Granddad had managed his cancer for years but didn’t tell us until relatively late that he was ill or how ill he actually was. I think only granny knew and for once she kept mumm, too. During my undergrad I had applied and gotten a part-time job teaching English in kindergarten. Long story short it was the early 2000s and there was no such thing as an early language curriculum or material. So I developed everything myself. Until then I only worked in culture and museum education so teaching kindergarteners was an entirely different ball game. Every time, twice a week on my drive home, I would switch on my speakerphone and call my granddad for a debrief. Granny told me later he was always waiting for my calls knowing when I finished teaching. He was very excited, got his coffee and cake (Germans gotta German!) and would wait next to the phone for my call.
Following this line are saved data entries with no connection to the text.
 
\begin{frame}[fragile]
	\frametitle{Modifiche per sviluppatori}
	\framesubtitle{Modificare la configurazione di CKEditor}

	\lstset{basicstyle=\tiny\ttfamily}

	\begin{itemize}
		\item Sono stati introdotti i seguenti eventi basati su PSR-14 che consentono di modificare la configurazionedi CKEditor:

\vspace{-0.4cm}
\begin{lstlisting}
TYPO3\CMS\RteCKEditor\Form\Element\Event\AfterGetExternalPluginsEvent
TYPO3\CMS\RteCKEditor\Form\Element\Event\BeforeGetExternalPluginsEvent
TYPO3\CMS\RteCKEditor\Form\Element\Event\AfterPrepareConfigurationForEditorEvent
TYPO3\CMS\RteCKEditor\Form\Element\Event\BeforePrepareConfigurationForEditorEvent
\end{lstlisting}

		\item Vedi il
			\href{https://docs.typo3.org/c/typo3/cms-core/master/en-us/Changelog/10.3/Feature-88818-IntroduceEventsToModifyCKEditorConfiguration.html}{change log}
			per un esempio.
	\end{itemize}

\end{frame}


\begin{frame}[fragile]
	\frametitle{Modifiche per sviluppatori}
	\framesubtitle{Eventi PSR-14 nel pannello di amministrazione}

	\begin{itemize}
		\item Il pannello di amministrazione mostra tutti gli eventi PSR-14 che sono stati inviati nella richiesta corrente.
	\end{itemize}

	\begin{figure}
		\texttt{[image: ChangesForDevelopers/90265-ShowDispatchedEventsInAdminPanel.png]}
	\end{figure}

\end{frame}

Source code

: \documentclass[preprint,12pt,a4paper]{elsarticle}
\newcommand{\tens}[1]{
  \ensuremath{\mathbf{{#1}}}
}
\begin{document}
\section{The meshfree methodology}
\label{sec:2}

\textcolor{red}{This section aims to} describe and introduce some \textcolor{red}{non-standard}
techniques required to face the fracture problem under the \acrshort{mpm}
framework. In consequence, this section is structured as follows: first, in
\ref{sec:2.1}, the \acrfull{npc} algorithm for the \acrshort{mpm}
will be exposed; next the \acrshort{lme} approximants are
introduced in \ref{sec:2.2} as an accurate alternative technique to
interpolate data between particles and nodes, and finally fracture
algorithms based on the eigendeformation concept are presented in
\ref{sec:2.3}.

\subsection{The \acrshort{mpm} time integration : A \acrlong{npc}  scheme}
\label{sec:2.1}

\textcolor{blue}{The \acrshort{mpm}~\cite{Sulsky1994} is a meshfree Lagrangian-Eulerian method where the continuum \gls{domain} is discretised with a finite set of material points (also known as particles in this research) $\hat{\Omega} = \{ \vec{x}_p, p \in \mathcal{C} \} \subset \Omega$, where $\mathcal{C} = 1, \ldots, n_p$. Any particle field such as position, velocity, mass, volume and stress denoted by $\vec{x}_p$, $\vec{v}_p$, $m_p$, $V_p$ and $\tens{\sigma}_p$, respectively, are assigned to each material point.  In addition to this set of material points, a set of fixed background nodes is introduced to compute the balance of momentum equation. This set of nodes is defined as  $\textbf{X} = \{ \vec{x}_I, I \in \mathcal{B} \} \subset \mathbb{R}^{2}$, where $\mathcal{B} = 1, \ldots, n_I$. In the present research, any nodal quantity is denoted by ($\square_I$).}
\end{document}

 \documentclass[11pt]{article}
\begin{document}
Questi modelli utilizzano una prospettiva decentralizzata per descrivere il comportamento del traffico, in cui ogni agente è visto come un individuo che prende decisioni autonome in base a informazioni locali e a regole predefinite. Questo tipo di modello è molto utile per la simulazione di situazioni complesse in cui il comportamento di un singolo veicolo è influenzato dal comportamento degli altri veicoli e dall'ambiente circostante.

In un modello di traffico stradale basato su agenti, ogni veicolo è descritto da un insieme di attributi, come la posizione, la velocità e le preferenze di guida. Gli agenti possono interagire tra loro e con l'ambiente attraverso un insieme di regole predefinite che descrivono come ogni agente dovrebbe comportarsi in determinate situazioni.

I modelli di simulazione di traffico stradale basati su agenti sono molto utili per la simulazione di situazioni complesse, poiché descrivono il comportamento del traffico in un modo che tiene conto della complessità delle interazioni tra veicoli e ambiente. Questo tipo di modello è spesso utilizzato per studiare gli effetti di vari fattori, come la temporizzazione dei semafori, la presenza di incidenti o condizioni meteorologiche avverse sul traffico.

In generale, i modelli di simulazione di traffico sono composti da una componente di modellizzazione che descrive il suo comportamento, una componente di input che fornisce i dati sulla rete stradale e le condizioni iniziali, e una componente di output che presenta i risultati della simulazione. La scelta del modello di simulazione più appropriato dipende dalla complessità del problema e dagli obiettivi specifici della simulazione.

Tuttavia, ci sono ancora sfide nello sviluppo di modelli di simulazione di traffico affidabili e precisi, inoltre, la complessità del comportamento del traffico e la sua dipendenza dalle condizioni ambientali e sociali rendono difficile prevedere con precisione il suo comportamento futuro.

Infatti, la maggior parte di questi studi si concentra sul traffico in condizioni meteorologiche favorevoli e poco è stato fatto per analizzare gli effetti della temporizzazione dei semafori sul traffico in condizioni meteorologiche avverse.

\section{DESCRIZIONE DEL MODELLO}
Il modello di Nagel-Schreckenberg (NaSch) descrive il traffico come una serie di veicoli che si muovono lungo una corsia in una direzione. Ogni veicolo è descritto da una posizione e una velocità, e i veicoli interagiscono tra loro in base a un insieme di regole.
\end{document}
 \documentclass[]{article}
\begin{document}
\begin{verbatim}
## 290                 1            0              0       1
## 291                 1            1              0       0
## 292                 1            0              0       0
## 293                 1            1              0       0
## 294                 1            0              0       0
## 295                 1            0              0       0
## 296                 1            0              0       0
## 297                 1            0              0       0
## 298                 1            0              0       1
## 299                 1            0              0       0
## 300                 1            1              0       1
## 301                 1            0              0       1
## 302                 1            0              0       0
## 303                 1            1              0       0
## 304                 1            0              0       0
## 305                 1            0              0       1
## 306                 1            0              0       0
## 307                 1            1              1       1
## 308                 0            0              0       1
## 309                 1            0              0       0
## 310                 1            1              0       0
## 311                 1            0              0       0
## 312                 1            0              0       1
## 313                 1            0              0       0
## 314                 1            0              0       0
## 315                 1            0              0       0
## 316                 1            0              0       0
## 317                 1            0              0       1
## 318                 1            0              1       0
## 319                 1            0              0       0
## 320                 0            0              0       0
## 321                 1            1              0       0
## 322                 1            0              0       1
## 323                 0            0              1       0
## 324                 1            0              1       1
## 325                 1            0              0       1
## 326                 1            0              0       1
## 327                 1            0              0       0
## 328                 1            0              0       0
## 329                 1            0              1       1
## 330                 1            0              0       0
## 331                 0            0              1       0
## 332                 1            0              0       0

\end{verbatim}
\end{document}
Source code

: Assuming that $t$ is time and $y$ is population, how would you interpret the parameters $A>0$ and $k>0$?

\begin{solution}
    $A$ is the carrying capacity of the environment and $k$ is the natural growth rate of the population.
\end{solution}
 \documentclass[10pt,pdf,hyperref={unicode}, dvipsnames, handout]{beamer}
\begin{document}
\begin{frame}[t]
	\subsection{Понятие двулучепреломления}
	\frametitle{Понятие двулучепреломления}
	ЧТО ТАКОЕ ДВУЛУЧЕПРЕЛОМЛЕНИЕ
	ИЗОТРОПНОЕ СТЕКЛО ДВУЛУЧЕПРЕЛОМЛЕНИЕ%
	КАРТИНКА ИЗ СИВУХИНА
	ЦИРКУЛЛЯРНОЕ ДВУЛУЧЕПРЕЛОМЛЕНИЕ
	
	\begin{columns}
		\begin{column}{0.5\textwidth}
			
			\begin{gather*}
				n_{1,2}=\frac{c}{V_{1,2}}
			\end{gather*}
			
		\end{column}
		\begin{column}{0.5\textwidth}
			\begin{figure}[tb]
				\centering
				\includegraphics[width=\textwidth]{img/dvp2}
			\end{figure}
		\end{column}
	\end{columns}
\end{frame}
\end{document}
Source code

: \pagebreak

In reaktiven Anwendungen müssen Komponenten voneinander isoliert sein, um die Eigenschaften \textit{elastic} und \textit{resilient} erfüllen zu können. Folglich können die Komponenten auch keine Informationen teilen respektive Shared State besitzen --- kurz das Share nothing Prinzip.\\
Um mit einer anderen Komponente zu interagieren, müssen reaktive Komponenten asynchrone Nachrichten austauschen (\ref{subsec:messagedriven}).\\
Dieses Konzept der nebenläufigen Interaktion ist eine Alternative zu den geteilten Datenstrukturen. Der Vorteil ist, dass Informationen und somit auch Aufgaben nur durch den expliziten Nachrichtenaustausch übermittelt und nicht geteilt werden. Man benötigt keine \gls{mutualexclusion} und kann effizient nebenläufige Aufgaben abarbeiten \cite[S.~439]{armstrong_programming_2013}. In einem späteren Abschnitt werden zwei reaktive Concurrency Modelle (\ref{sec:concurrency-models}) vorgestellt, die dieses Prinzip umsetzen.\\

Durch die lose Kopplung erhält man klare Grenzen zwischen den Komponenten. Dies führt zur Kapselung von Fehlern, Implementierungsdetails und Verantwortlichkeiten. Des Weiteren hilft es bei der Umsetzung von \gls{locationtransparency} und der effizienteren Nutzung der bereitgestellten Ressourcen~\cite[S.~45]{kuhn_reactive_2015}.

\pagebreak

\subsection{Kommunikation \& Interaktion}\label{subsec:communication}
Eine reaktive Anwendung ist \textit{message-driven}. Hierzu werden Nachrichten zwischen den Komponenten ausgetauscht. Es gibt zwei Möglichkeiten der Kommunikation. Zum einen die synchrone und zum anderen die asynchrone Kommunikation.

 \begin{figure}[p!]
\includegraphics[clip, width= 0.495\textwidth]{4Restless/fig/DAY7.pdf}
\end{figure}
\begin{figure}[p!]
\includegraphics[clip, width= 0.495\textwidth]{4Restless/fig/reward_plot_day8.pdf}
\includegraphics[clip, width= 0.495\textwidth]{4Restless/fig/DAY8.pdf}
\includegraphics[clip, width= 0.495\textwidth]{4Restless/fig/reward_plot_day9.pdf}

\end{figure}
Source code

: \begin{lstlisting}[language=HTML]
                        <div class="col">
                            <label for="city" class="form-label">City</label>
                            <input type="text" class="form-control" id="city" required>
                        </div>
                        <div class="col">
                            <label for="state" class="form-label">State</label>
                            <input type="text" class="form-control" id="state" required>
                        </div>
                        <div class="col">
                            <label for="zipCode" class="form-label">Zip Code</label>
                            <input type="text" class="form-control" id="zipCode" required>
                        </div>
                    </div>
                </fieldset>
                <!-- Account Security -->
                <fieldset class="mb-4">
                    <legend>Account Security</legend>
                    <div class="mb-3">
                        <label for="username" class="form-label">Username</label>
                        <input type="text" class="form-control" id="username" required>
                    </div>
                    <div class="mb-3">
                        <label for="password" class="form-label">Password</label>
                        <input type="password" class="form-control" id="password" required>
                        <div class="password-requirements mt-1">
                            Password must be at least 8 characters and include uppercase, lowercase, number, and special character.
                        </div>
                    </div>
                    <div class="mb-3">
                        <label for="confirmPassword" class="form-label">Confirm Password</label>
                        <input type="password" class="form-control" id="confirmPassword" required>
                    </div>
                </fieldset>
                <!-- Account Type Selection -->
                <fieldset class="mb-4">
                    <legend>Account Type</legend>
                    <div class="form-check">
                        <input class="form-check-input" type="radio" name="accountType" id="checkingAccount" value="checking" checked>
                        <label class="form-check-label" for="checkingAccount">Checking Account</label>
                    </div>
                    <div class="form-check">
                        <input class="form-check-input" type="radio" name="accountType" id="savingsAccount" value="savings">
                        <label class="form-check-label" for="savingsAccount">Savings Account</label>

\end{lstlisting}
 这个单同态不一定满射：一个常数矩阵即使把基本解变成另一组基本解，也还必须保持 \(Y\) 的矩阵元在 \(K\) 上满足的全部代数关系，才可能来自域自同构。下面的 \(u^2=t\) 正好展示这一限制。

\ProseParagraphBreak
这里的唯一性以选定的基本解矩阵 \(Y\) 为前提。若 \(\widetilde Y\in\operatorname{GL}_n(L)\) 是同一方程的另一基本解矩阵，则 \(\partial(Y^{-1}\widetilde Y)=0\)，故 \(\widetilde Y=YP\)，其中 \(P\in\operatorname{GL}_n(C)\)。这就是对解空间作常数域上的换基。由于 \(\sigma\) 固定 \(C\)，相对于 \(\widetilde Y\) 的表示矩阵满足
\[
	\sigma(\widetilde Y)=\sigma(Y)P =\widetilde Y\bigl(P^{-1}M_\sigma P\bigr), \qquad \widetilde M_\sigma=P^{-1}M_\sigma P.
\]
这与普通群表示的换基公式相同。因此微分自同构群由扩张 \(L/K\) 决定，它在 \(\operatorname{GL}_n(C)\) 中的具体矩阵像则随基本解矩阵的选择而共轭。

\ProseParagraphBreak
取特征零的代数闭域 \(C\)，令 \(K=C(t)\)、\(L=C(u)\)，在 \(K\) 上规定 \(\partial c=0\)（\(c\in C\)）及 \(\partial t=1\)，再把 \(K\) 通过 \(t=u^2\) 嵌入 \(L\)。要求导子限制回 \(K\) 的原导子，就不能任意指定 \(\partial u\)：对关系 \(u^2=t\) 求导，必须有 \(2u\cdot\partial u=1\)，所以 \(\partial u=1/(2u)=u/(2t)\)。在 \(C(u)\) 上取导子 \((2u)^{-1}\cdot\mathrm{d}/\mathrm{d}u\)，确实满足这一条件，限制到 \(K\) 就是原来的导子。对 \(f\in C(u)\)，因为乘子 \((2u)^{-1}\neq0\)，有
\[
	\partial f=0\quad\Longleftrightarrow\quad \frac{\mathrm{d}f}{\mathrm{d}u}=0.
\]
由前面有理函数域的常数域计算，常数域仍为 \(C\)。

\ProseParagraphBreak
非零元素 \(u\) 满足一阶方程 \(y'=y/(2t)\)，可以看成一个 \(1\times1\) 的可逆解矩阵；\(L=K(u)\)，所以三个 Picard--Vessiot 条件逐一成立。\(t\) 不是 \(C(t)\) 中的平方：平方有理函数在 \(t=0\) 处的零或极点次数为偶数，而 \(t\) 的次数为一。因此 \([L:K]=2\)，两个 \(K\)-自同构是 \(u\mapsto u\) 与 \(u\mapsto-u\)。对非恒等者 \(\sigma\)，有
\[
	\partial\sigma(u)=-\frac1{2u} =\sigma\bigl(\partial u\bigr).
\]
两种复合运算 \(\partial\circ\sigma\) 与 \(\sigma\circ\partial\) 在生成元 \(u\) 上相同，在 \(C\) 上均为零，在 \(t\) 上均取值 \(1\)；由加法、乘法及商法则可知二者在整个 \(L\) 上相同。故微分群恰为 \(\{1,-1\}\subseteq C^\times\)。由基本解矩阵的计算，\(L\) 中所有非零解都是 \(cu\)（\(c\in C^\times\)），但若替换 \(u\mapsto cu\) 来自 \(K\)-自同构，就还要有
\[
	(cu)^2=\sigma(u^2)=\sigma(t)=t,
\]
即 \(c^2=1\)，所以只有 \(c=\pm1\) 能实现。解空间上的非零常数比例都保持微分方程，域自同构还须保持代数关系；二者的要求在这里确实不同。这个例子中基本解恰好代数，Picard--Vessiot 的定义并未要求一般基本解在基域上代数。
I wish everyone who begins teaching would have something like this, an experienced educator eagerly waiting with coffee and cake for the call. When teaching on our postgraduate certificate this is something I try to recreate. I could talk about everything in our debrief time: the things that went well the things that didn’t and all my worries and insecurities. True reflective practice learning. And this reflection on action, inadvertently taught me reflection in action, with my granddad, his coffee and cake, on the phone. I also always got tips and suggestions about educational principles and teaching techniques. I think I learned more on my speaker phone than in my Didaktik course during this semester.